§ What you should do: Whenever "stored" appears in a line, please copy that line from the data.

§ Provided records:
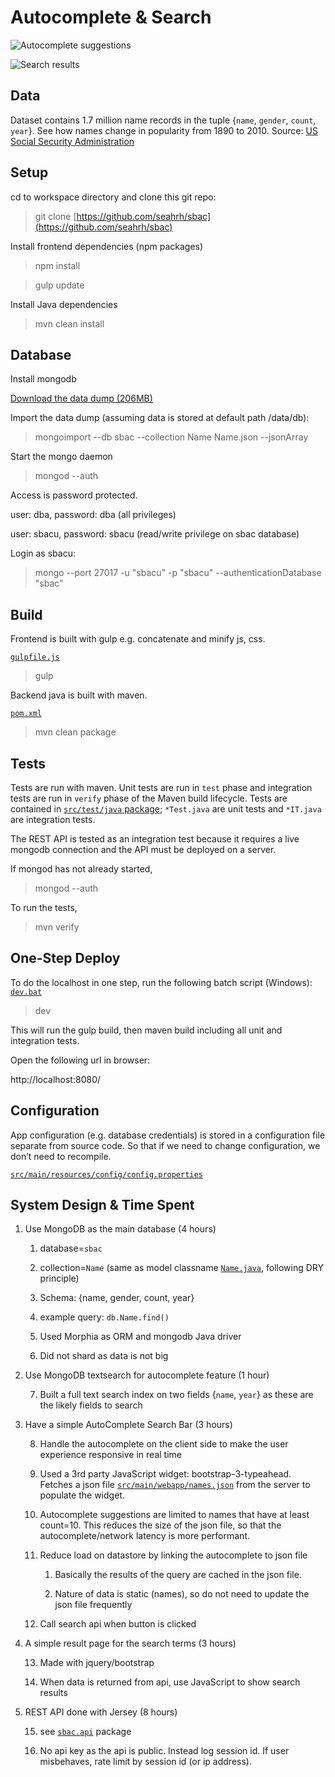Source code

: # Autocomplete & Search

![Autocomplete suggestions](https://drive.google.com/uc?id=0B7gBv2Jut0VxdGg3U0ZGcTZTQXc)

![Search results](https://drive.google.com/uc?id=0B7gBv2Jut0VxVElINFNnU29FZms)

## Data

Dataset contains 1.7 million name records in the tuple {`name`, `gender`, `count`, `year`}. See how names change in popularity from 1890 to 2010. Source: [US Social Security Administration](https://www.data.gov/) 

## Setup

cd to workspace directory and clone this git repo:

> git clone [https://github.com/seahrh/sbac](https://github.com/seahrh/sbac)

Install frontend dependencies (npm packages)

> npm install

> gulp update

Install Java dependencies

> mvn clean install

## Database

Install mongodb 

[Download the data dump (206MB)](https://drive.google.com/open?id=0B7gBv2Jut0VxT29uQ0RLb2duNkU)

Import the data dump (assuming data is stored at default path /data/db):

> mongoimport --db sbac --collection Name Name.json --jsonArray

Start the mongo daemon

> mongod --auth

Access is password protected.

user: dba, password: dba (all privileges)

user: sbacu, password: sbacu (read/write privilege on sbac database)

Login as sbacu:

> mongo --port 27017 -u "sbacu" -p "sbacu" --authenticationDatabase "sbac"

## Build

Frontend is built with gulp e.g. concatenate and minify js, css.

[`gulpfile.js`](gulpfile.js)

> gulp 

Backend java is built with maven.

[`pom.xml`](pom.xml)

> mvn clean package

## Tests

Tests are run with maven. Unit tests are run in `test` phase and integration tests are run in `verify` phase of the Maven build lifecycle. Tests are contained in [`src/test/java` package](src/test/java/sbac); `*Test.java` are unit tests and `*IT.java` are integration tests. 

The REST API is tested as an integration test because it requires a live mongodb connection and the API must be deployed on a server.

If mongod has not already started, 

> mongod --auth

To run the tests,

> mvn verify

## One-Step Deploy

To do the localhost in one step, run the following batch script (Windows): [`dev.bat`](dev.bat)

> dev

This will run the gulp build, then maven build including all unit and integration tests.

Open the following url in browser:

http://localhost:8080/

## Configuration

App configuration (e.g. database credentials) is stored in a configuration file separate from source code. So that if we need to change configuration, we don’t need to recompile.

[`src/main/resources/config/config.properties`](src/main/resources/config/config.properties)

## System Design & Time Spent

1. Use MongoDB as the main database (4 hours)

    1. database=`sbac`

    2. collection=`Name` (same as model classname [`Name.java`](src/main/java/sbac/model/Name.java), following DRY principle)

    3. Schema: {name, gender, count, year}

    4. example query: `db.Name.find()`

    5. Used Morphia as ORM and mongodb Java driver

    6. Did not shard as data is not big

2. Use MongoDB textsearch for autocomplete feature (1 hour)

    7. Built a full text search index on two fields {`name`, `year`} as these are the likely fields to search

3. Have a simple AutoComplete Search Bar (3 hours) 

    8. Handle the autocomplete on the client side to make the user experience responsive in real time

    9. Used a 3rd party JavaScript widget: bootstrap-3-typeahead. Fetches a json file [`src/main/webapp/names.json`](src/main/webapp/names.json) from the server to populate the widget.

    10. Autocomplete suggestions are limited to names that have at least count=10. This reduces the size of the json file, so that the autocomplete/network latency is more performant.

    11. Reduce load on datastore by linking the autocomplete to json file

        1. Basically the results of the query are cached in the json file. 

        2. Nature of data is static (names), so do not need to update the json file frequently

    12. Call search api when button is clicked

4. A simple result page for the search terms (3 hours)

    13. Made with jquery/bootstrap

    14. When data is returned from api, use JavaScript to show search results

5. REST API done with Jersey (8 hours)

    15. see [`sbac.api`](src/main/java/sbac/api) package

    16. No api key as the api is public. Instead log session id. If user misbehaves, rate limit by session id (or ip address).

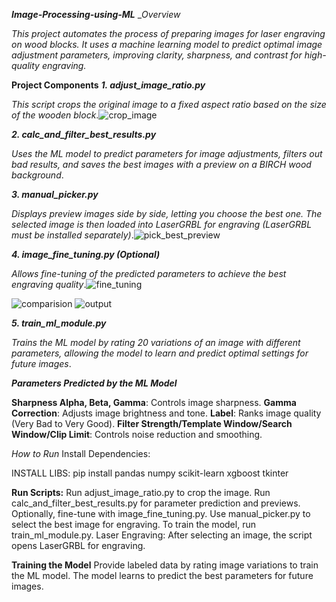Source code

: 
**_Image-Processing-using-ML_**
__Overview_

_This project automates the process of preparing images for laser engraving on wood blocks. It uses a machine learning model to predict optimal image adjustment parameters, improving clarity, sharpness, and contrast for high-quality engraving._


**Project Components**
**_1. adjust_image_ratio.py_**

_This script crops the original image to a fixed aspect ratio based on the size of the wooden block_.![crop_image](https://github.com/user-attachments/assets/bfbfa50b-1f88-47bc-9675-591bfd863247)


**_2. calc_and_filter_best_results.py_**

_Uses the ML model to predict parameters for image adjustments, filters out bad results, and saves the best images with a preview on a BIRCH wood background_.


**_3. manual_picker.py_**

_Displays preview images side by side, letting you choose the best one. The selected image is then loaded into LaserGRBL for engraving (LaserGRBL must be installed separately)_.![pick_best_preview](https://github.com/user-attachments/assets/ba543494-a8a7-4a82-8342-b7327eb84278)



**_4. image_fine_tuning.py (Optional)_**

_Allows fine-tuning of the predicted parameters to achieve the best engraving quality_.![fine_tuning](https://github.com/user-attachments/assets/3c96c243-1cb8-4dcd-b451-7a937f6fa2ca)

![comparision](https://github.com/user-attachments/assets/665bb7d1-1e75-44a4-865d-0c38b375ed0c)
![output](https://github.com/user-attachments/assets/8af60485-a693-4cea-be2c-63b9dc362774)


**_5. train_ml_module.py_**

_Trains the ML model by rating 20 variations of an image with different parameters, allowing the model to learn and predict optimal settings for future images_.



**_Parameters Predicted by the ML Model_**

**Sharpness Alpha, Beta, Gamma**: Controls image sharpness.
**Gamma Correction**: Adjusts image brightness and tone.
**Label**: Ranks image quality (Very Bad to Very Good).
**Filter Strength/Template Window/Search Window/Clip Limit**: Controls noise reduction and smoothing.

_How to Run_
Install Dependencies:


INSTALL LIBS: pip install pandas numpy scikit-learn xgboost tkinter

**Run Scripts:**
Run adjust_image_ratio.py to crop the image.
Run calc_and_filter_best_results.py for parameter prediction and previews.
Optionally, fine-tune with image_fine_tuning.py.
Use manual_picker.py to select the best image for engraving.
To train the model, run train_ml_module.py.
Laser Engraving: After selecting an image, the script opens LaserGRBL for engraving.

**Training the Model**
Provide labeled data by rating image variations to train the ML model. The model learns to predict the best parameters for future images.
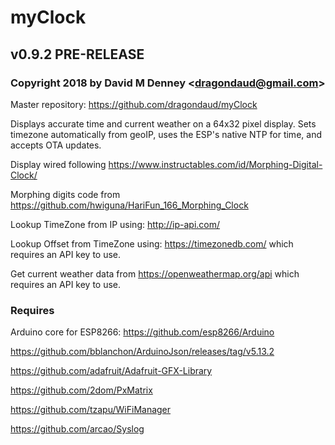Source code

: # myClock
## v0.9.2 PRE-RELEASE
### Copyright 2018 by David M Denney &lt;dragondaud@gmail.com&gt;

Master repository: https://github.com/dragondaud/myClock

Displays accurate time and current weather on a 64x32 pixel display. Sets timezone automatically from geoIP, uses the ESP's native NTP for time, and accepts OTA updates.

Display wired following https://www.instructables.com/id/Morphing-Digital-Clock/

Morphing digits code from https://github.com/hwiguna/HariFun_166_Morphing_Clock

Lookup TimeZone from IP using: http://ip-api.com/

Lookup Offset from TimeZone using: https://timezonedb.com/ which requires an API key to use.

Get current weather data from https://openweathermap.org/api which requires an API key to use.

### Requires

Arduino core for ESP8266: https://github.com/esp8266/Arduino

https://github.com/bblanchon/ArduinoJson/releases/tag/v5.13.2

https://github.com/adafruit/Adafruit-GFX-Library

https://github.com/2dom/PxMatrix

https://github.com/tzapu/WiFiManager

https://github.com/arcao/Syslog

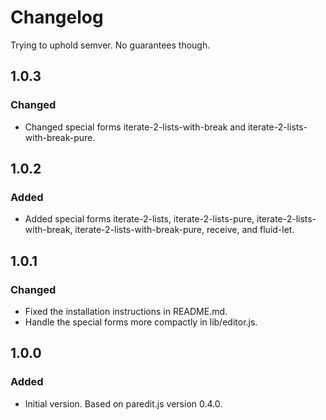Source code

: # Changelog

Trying to uphold semver. No guarantees though.

## 1.0.3
### Changed
- Changed special forms iterate-2-lists-with-break and   iterate-2-lists-with-break-pure.

## 1.0.2
### Added
- Added special forms iterate-2-lists, iterate-2-lists-pure,
  iterate-2-lists-with-break, iterate-2-lists-with-break-pure,
  receive, and fluid-let.
  
## 1.0.1
### Changed
- Fixed the installation instructions in README.md.
- Handle the special forms more compactly in lib/editor.js.

## 1.0.0
### Added
- Initial version. Based on paredit.js version 0.4.0.
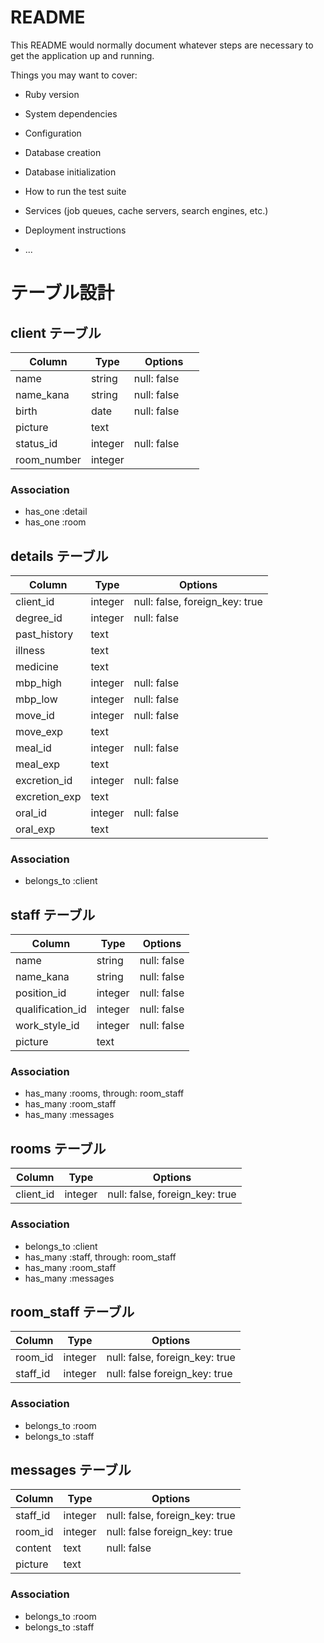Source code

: # README

This README would normally document whatever steps are necessary to get the
application up and running.

Things you may want to cover:

* Ruby version

* System dependencies

* Configuration

* Database creation

* Database initialization

* How to run the test suite

* Services (job queues, cache servers, search engines, etc.)

* Deployment instructions

* ...

# テーブル設計

## client テーブル

| Column         | Type    | Options     |
| -------------- | ------- | ----------- |
| name           | string  | null: false |
| name_kana      | string  | null: false |
| birth          | date    | null: false |
| picture        | text    | 　　　　　　  |
| status_id      | integer | null: false |
| room_number    | integer |             |

### Association

- has_one :detail
- has_one :room


## details テーブル

| Column         | Type    | Options                        |
| -------------- | ------- | ------------------------------ |
| client_id      | integer | null: false, foreign_key: true |
| degree_id      | integer | null: false                    |
| past_history   | text    |                                |
| illness        | text    |                                |
| medicine       | text    |                                |
| mbp_high       | integer | null: false                    |
| mbp_low        | integer | null: false                    |
| move_id        | integer | null: false                    |
| move_exp       | text    |                                |
| meal_id        | integer | null: false                    |
| meal_exp       | text    |                                |
| excretion_id   | integer | null: false                    |
| excretion_exp  | text    |                                |
| oral_id        | integer | null: false                    |
| oral_exp       | text    |                                |

### Association

- belongs_to :client


## staff テーブル

| Column           | Type    | Options     |
| ---------------- | ------- | ----------- |
| name             | string  | null: false |
| name_kana        | string  | null: false |
| position_id      | integer | null: false |
| qualification_id | integer | null: false |
| work_style_id    | integer | null: false |
| picture          | text    |             |

### Association
- has_many :rooms, through: room_staff
- has_many :room_staff
- has_many :messages


## rooms テーブル

| Column    | Type       | Options                        |
| --------- | ---------- | ------------------------------ |
| client_id | integer    | null: false, foreign_key: true |

### Association
- belongs_to :client
- has_many :staff, through: room_staff
- has_many :room_staff
- has_many :messages


## room_staff テーブル

| Column    | Type       | Options                        |
| --------- | ---------- | ------------------------------ |
| room_id   | integer    | null: false, foreign_key: true |
| staff_id  | integer    | null: false  foreign_key: true |

### Association
- belongs_to :room
- belongs_to :staff


## messages テーブル

| Column    | Type       | Options                        |
| --------- | ---------- | ------------------------------ |
| staff_id  | integer    | null: false, foreign_key: true |
| room_id   | integer    | null: false  foreign_key: true |
| content   | text       | null: false                    |
| picture   | text       |                                |

### Association
- belongs_to :room
- belongs_to :staff
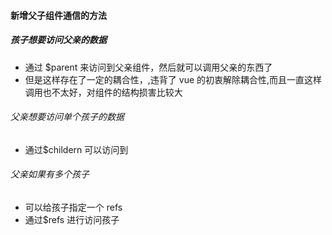#### 新增父子组件通信的方法

##### 孩子想要访问父亲的数据

- 通过 \$parent 来访问到父亲组件，然后就可以调用父亲的东西了
- 但是这样存在了一定的耦合性，,违背了 vue 的初衷解除耦合性,而且一直这样调用也不太好，对组件的结构损害比较大

###### 父亲想要访问单个孩子的数据

- 通过\$childern 可以访问到

###### 父亲如果有多个孩子

- 可以给孩子指定一个 refs
- 通过\$refs 进行访问孩子
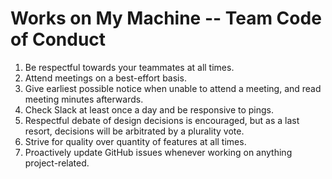 # Works on My Machine -- Team Code of Conduct
1. Be respectful towards your teammates at all times.
2. Attend meetings on a best-effort basis.
3. Give earliest possible notice when unable to attend a meeting, and read meeting minutes afterwards.
4. Check Slack at least once a day and be responsive to pings.
5. Respectful debate of design decisions is encouraged, but as a last resort, decisions will be arbitrated by a plurality vote.
6. Strive for quality over quantity of features at all times.
7. Proactively update GitHub issues whenever working on anything project-related.

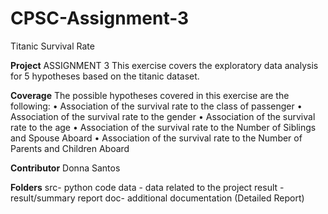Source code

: # CPSC-Assignment-3
Titanic Survival Rate

**Project**
ASSIGNMENT 3
This exercise covers the exploratory data analysis for 5 hypotheses based on the titanic dataset. 

**Coverage**
The possible hypotheses covered in this exercise are the following:
  • Association of the survival rate to the class of passenger
  • Association of the survival rate to the gender
  •	Association of the survival rate to the age
  •	Association of the survival rate to the Number of Siblings and Spouse Aboard
  •	Association of the survival rate to the Number of Parents and Children Aboard

**Contributor**
  Donna Santos

**Folders**
src- python code
data - data related to the project
result - result/summary report
doc- additional documentation (Detailed Report)
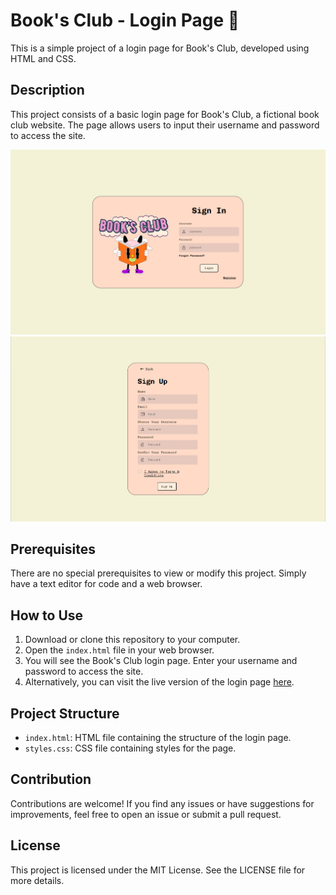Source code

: # Book's Club - Login Page 📖

This is a simple project of a login page for Book's Club, developed using HTML and CSS.

## Description

This project consists of a basic login page for Book's Club, a fictional book club website. The page allows users to input their username and password to access the site.


![Exemplo de imagem](https://github.com/yellowcatx/booksClub/blob/b2adc2175fb6a2ab3dabbcb416d93cf74baab620/Book's%20Club%20site.png)
![Exemplo de imagem](https://github.com/yellowcatx/booksClub/blob/615201de59079a91c46731f1b950b650a029d016/Book's%20Club%20.png)


## Prerequisites

There are no special prerequisites to view or modify this project. Simply have a text editor for code and a web browser.

## How to Use

1. Download or clone this repository to your computer.
2. Open the `index.html` file in your web browser.
3. You will see the Book's Club login page. Enter your username and password to access the site.
4. Alternatively, you can visit the live version of the login page [here](https://yellowcatx.github.io/booksClub/).


## Project Structure

- `index.html`: HTML file containing the structure of the login page.
- `styles.css`: CSS file containing styles for the page.

## Contribution

Contributions are welcome! If you find any issues or have suggestions for improvements, feel free to open an issue or submit a pull request.

## License

This project is licensed under the MIT License. See the LICENSE file for more details.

§ Output for this task:
Import the data dump (assuming data is stored at default path /data/db):
App configuration (e.g. database credentials) is stored in a configuration file separate from source code. So that if we need to change configuration, we don’t need to recompile.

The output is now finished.